[whatwg] Apple Proposal for Timed Media Elements

Wed Mar 21 18:44:52 PDT 2007

On Mar 21, 2007, at 6:16 PM, Ian Hickson wrote:

> On Wed, 21 Mar 2007, Maciej Stachowiak wrote:
>>
>> With the recent discussions about the <video> element, we've  
>> decided to
>> post our own proposal in this area. This proposal is a joint  
>> effort from
>> the Safari/WebKit team and some of Apple's top timed media  
>> experts, who
>> have experience with QuickTime and other media technologies.
>
> Great!
>
>
>> http://webkit.org/specs/HTML_Timed_Media_Elements.html
>
> Looking at this in the context of the current spec:
>
> * The <audio>, "controller", playback rate, start and end times,  
> step(),
>   and looping features were left out of the current version of the  
> spec in
>   the interests of simplicity. I understand that Apple wishes to  
> implement
>   a larger set of features in one go than the spec currently  
> describes;
>   naturally I am interested in making sure the spec covers your  
> needs as
>   well. My concern is that we make the spec too complicated for other
>   browser vendors to implement interoperably in one go. Biting off  
> more
>   than we can chew is a common mistake in Web specification  
> development.
>   Starting with simple features, and adding features based on demand
>   rather than just checking off features for parity with other  
> development
>   environments leads to a more streamlined API that is easier to use.
>
>   How should we approach this?

I'd like to hear from other browser vendors how they feel about this.  
We think many of the new features are needed to be able to fully  
replace plugin-based solutions. I think it would be reasonable to  
agree on a "please implement this first" subset, but I'd like to hear  
especially from Mozilla and Opera reps on this.

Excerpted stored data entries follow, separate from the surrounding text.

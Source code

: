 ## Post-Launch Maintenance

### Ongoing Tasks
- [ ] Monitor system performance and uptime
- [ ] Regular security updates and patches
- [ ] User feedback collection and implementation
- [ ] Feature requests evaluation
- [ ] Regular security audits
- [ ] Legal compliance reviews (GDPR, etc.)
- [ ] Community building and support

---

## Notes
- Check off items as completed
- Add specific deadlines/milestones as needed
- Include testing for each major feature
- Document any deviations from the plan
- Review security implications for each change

>   Regarding specific features: what are the use cases for start/end  
> and
>   looping? People keep telling me they're important but the use  
> cases I've
>   seen either don't seem like they would work well with a declarative
>   mechanism (being better implemented directly using cue marks and  
> JS), or
>   are things that you wouldn't do using HTML anyway (like a user  
> wanting
>   to bookmark into a video -- they're not going to be changing the  
> markup
>   themselves, so this doesn't solve their use case).

Looping is useful for more presentational uses of video. Start and  
end time are useful in case you want to package a bunch of small bits  
of video in one file and just play different segments, similar to the  
way content authors sometimes have one big image and use different  
subregions. Or consider looping audio, or a single audio file with  
multiple sound effects. These are two examples.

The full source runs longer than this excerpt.